Arrêt du 21 septembre 2022  
 
Ire Cour de droit public  
 
Composition 
Mme et MM. les Juges fédéraux Jametti, Juge présidant, Chaix et Merz. 
Greffière : Mme Corti. 
 
Participants à la procédure 
A.________, 
recourant, 
 
contre  
 
Ministère public de la République et canton de Genève, route de Chancy 6B, 1213 Petit-Lancy. 
 
Objet 
Procédure pénale; refus de nomination d'un avocat d'office, 
 
recours contre l'arrêt de la Chambre pénale de recours de la Cour de justice de la République et canton de Genève du 3 juin 2022 
(ACPR/395/2022 - P/24723/2019). 
 
 
Faits :  
 
A.  
Par acte d'accusation du 11 novembre 2021, le Ministère public de la République et canton de Genève (ci-après: le Ministère public) a renvoyé A.________ et son épouse B.________ devant le Tribunal correctionnel de la République et canton de Genève (ci-après: le Tribunal correctionnel) du chef d'usure par métier (art. 157 ch. 1 et 2 CP) et d'infraction à l'art. 116 al. 1 et 3 de la loi fédérale sur les étrangers et l'intégration du 16 décembre 2005 (LEI; RS 142.20). 
 
B.  
A.________, se trouvant dans un cas de défense obligatoire, a déposé, le 16 février 2022, une requête tendant à ce que le mandataire de son choix, Me C.________ (qui l'assistait depuis mars 2020), soit désigné comme avocat d'office; la demande était accompagnée des pièces relatives à sa situation financière. Son épouse, aussi défendue à titre privé depuis le 29 septembre 2020, a formé une requête similaire. 
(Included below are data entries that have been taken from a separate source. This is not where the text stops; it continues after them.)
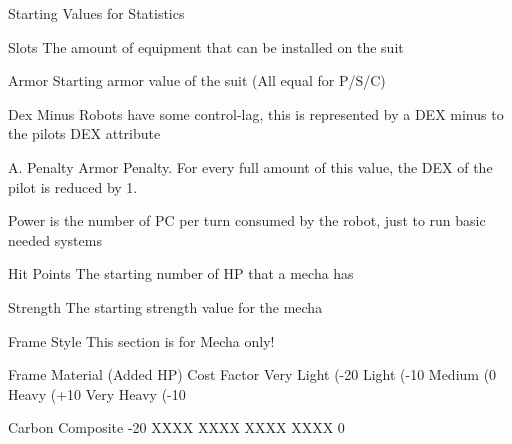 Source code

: \documentclass[twoside]{book}
\begin{document}
                    
                  Starting Values for Statistics  
                  
                  
                  
                     Slots 
                      The amount of equipment that can be installed
                     on the suit 
                    
                  
                     Armor 
                      Starting armor value of the suit (All equal
                     for P/S/C) 
                    
                  
                     Dex Minus 
                      Robots have some control-lag, this is
                     represented by a DEX minus to the pilots DEX
                     attribute 
                    
                  
                     A. Penalty 
                      Armor Penalty. For every full amount of this
                     value, the DEX of the pilot is reduced by 1. 
                    
                  
                     Power 
                      is the number of PC per turn consumed by the
                     robot, just to run basic needed systems 
                    
                  
                     Hit Points 
                      The starting number of HP that a mecha has
                     
                    
                  
                     Strength 
                      The starting strength value for the mecha
                     
                    
                  
                
                
                Frame Style  
                 This section is for Mecha only!   
                  
                    
                      
                       Frame Material (Added HP)   
                       Cost Factor   
                       Very Light (-20%
                       Light (-10%
                       Medium (0%
                       Heavy (+10%
                       Very Heavy (-10%
                      
                      
                       Carbon Composite   
                       -20%
                       XXXX   
                       XXXX   
                       XXXX   
                       XXXX   
                       0   
                      
\end{document}
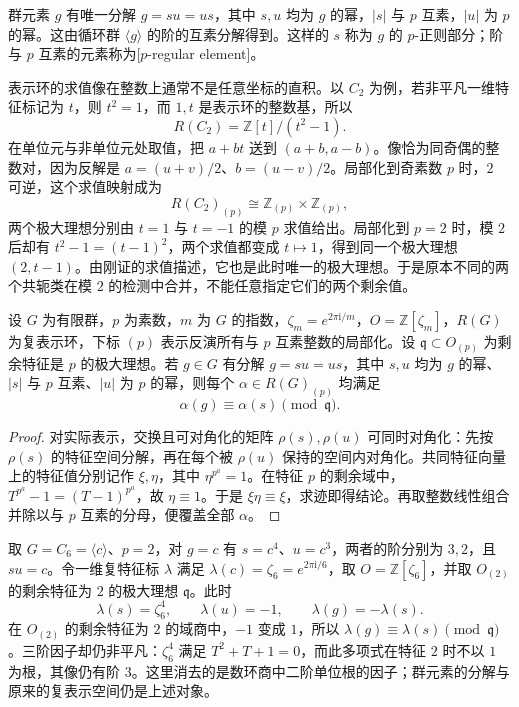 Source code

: 群元素 \(g\) 有唯一分解 \(g=su=us\)，其中 \(s,u\) 均为 \(g\) 的幂，\(|s|\) 与 \(p\) 互素，\(|u|\) 为 \(p\) 的幂。这由循环群 \(\langle g\rangle\) 的阶的互素分解得到。这样的 \(s\) 称为 \(g\) 的 \(p\)-正则部分；阶与 \(p\) 互素的元素称为[\(p\)-regular element]。

\ProseParagraphBreak
表示环的求值像在整数上通常不是任意坐标的直积。以 \(C_2\) 为例，若非平凡一维特征标记为 \(t\)，则 \(t^2=1\)，而 \(1,t\) 是表示环的整数基，所以
\[
	R(C_2)=\mathbb Z[t]/(t^2-1).
\]
在单位元与非单位元处取值，把 \(a+bt\) 送到 \((a+b,a-b)\)。像恰为同奇偶的整数对，因为反解是 \(a=(u+v)/2\)、\(b=(u-v)/2\)。局部化到奇素数 \(p\) 时，\(2\) 可逆，这个求值映射成为
\[
	R(C_2)_{(p)}\cong\mathbb Z_{(p)}\times\mathbb Z_{(p)},
\]
两个极大理想分别由 \(t=1\) 与 \(t=-1\) 的模 \(p\) 求值给出。局部化到 \(p=2\) 时，模 \(2\) 后却有 \(t^2-1=(t-1)^2\)，两个求值都变成 \(t\mapsto1\)，得到同一个极大理想 \((2,t-1)\)。由刚证的求值描述，它也是此时唯一的极大理想。于是原本不同的两个共轭类在模 \(2\) 的检测中合并，不能任意指定它们的两个剩余值。

\begin{lemma}\label{b5:lem:character-p-regular-reduction}
	设 \(G\) 为有限群，\(p\) 为素数，\(m\) 为 \(G\) 的指数，\(\zeta_m=e^{2\pi\mathrm i/m}\)，\(O=\mathbb Z[\zeta_m]\)，\(R(G)\) 为复表示环，下标 \((p)\) 表示反演所有与 \(p\) 互素整数的局部化。设 \(\mathfrak q\subset O_{(p)}\) 为剩余特征是 \(p\) 的极大理想。若 \(g\in G\) 有分解 \(g=su=us\)，其中 \(s,u\) 均为 \(g\) 的幂、\(|s|\) 与 \(p\) 互素、\(|u|\) 为 \(p\) 的幂，则每个 \(\alpha\in R(G)_{(p)}\) 均满足
	\[
		\alpha(g)\equiv\alpha(s)\pmod{\mathfrak q}.
	\]
\end{lemma}
\begin{proof}
	对实际表示，交换且可对角化的矩阵 \(\rho(s),\rho(u)\) 可同时对角化：先按 \(\rho(s)\) 的特征空间分解，再在每个被 \(\rho(u)\) 保持的空间内对角化。共同特征向量上的特征值分别记作 \(\xi,\eta\)，其中 \(\eta^{p^a}=1\)。在特征 \(p\) 的剩余域中，\(T^{p^a}-1=(T-1)^{p^a}\)，故 \(\eta\equiv1\)。于是 \(\xi\eta\equiv\xi\)，求迹即得结论。再取整数线性组合并除以与 \(p\) 互素的分母，便覆盖全部 \(\alpha\)。
\end{proof}

取 \(G=C_6=\langle c\rangle\)、\(p=2\)，对 \(g=c\) 有 \(s=c^4\)、\(u=c^3\)，两者的阶分别为 \(3,2\)，且 \(su=c\)。令一维复特征标 \(\lambda\) 满足 \(\lambda(c)=\zeta_6=e^{2\pi\mathrm i/6}\)，取 \(O=\mathbb Z[\zeta_6]\)，并取 \(O_{(2)}\) 的剩余特征为 \(2\) 的极大理想 \(\mathfrak q\)。此时
\[
	\lambda(s)=\zeta_6^4,\qquad \lambda(u)=-1,\qquad \lambda(g)=-\lambda(s).
\]
在 \(O_{(2)}\) 的剩余特征为 \(2\) 的域商中，\(-1\) 变成 \(1\)，所以 \(\lambda(g)\equiv\lambda(s)\pmod{\mathfrak q}\)。三阶因子却仍非平凡：\(\zeta_6^4\) 满足 \(T^2+T+1=0\)，而此多项式在特征 \(2\) 时不以 \(1\) 为根，其像仍有阶 \(3\)。这里消去的是数环商中二阶单位根的因子；群元素的分解与原来的复表示空间仍是上述对象。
Invité à se déterminer par le Tribunal correctionnel, le Service de l'assistance juridique a retenu, dans son rapport du 15 mars 2022, que le couple avait un disponible de 2'447 fr. 30 par mois, montant qu'il convenait de relativiser au regard des séquestres opérés et des charges hypothécaires et fiscales dans les autres cantons dont il n'était pas tenu compte. Suite au dépôt de pièces complémentaires par les prévenus, le Service de l'assistance juridique a maintenu les chiffres énoncés dans son rapport en considérant notamment que le paiement d'impôts à hauteur de 3'350 fr. par mois n'était pas prouvé. 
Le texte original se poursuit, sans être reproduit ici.